Problem to work on: Should the word "TerraformGeneratorMetadata" occur in a line of the records, copy that line.

*-*-*

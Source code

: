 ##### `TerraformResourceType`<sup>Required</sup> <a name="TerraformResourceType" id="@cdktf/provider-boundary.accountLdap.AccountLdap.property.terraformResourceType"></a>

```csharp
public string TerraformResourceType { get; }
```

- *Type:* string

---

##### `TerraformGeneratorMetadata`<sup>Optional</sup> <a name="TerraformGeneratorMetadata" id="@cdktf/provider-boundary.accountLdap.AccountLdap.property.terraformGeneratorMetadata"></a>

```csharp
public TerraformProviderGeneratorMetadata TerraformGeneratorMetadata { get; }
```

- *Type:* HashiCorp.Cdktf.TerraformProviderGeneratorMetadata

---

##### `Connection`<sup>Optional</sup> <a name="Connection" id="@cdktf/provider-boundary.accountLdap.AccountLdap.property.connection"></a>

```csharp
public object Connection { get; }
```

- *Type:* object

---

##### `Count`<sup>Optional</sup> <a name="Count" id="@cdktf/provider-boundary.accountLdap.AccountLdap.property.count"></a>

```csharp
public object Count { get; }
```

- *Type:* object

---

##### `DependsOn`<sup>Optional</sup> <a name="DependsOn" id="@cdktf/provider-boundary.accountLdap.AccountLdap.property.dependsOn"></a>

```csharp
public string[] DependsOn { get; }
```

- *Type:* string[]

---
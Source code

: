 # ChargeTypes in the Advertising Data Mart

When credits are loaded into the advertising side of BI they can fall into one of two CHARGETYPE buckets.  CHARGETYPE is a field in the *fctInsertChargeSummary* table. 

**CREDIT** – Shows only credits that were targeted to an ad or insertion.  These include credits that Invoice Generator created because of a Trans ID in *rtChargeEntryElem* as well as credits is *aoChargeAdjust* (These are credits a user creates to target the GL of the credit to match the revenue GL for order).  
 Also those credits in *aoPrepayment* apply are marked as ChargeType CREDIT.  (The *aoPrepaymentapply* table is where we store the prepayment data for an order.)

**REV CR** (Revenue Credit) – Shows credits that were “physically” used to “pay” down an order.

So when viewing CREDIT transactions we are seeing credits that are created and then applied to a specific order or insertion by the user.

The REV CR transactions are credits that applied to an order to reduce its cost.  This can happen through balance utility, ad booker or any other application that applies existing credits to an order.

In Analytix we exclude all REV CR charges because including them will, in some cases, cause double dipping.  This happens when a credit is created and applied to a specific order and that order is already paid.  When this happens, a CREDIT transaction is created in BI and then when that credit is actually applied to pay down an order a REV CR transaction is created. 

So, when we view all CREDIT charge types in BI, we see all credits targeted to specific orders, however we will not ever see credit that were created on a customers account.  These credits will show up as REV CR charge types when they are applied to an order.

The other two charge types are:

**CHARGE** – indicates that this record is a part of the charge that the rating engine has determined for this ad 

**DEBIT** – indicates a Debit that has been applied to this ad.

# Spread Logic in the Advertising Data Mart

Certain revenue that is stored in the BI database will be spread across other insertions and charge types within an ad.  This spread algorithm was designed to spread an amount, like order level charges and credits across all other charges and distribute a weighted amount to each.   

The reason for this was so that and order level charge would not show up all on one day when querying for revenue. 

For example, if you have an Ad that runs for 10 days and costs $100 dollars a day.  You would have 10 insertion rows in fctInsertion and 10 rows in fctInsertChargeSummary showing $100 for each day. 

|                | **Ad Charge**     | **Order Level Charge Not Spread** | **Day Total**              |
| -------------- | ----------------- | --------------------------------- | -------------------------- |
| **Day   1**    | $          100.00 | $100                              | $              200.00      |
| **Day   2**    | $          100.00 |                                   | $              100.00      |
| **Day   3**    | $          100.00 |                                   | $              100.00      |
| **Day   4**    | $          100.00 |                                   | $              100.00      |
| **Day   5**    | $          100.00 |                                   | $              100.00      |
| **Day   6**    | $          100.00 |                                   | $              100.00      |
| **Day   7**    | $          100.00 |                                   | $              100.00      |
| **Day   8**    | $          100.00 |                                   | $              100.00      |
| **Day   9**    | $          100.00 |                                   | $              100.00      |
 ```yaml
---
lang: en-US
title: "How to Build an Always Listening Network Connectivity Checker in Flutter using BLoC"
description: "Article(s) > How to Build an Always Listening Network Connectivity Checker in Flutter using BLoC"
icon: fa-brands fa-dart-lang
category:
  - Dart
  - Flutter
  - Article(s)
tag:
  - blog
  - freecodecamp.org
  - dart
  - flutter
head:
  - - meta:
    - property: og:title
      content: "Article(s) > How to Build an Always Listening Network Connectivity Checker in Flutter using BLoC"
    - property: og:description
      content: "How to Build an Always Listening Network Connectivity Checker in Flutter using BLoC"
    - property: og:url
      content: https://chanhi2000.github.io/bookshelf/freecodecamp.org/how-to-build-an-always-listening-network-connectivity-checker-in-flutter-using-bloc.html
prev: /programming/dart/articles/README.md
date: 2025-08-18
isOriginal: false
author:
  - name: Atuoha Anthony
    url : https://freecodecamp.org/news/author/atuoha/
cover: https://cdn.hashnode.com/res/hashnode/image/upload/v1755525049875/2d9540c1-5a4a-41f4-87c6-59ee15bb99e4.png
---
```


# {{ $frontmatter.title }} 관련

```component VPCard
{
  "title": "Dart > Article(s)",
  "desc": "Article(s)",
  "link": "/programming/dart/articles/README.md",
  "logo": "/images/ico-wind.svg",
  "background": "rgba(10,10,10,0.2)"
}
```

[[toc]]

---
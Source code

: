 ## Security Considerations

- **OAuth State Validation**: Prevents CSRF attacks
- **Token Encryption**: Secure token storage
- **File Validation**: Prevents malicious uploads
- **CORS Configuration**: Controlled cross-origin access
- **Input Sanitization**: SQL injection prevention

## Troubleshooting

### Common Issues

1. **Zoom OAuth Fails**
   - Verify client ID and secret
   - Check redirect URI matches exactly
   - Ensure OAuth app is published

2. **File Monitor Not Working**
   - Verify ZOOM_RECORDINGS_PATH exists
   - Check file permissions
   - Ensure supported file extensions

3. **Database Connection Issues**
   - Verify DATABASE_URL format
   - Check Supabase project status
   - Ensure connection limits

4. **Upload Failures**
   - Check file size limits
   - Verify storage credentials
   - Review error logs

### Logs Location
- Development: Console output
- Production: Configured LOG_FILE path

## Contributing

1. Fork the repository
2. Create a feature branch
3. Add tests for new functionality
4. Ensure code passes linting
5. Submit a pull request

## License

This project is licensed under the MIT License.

*-*-*

Task output:
##### `TerraformGeneratorMetadata`<sup>Optional</sup> <a name="TerraformGeneratorMetadata" id="@cdktf/provider-boundary.accountLdap.AccountLdap.property.terraformGeneratorMetadata"></a>
public TerraformProviderGeneratorMetadata TerraformGeneratorMetadata { get; }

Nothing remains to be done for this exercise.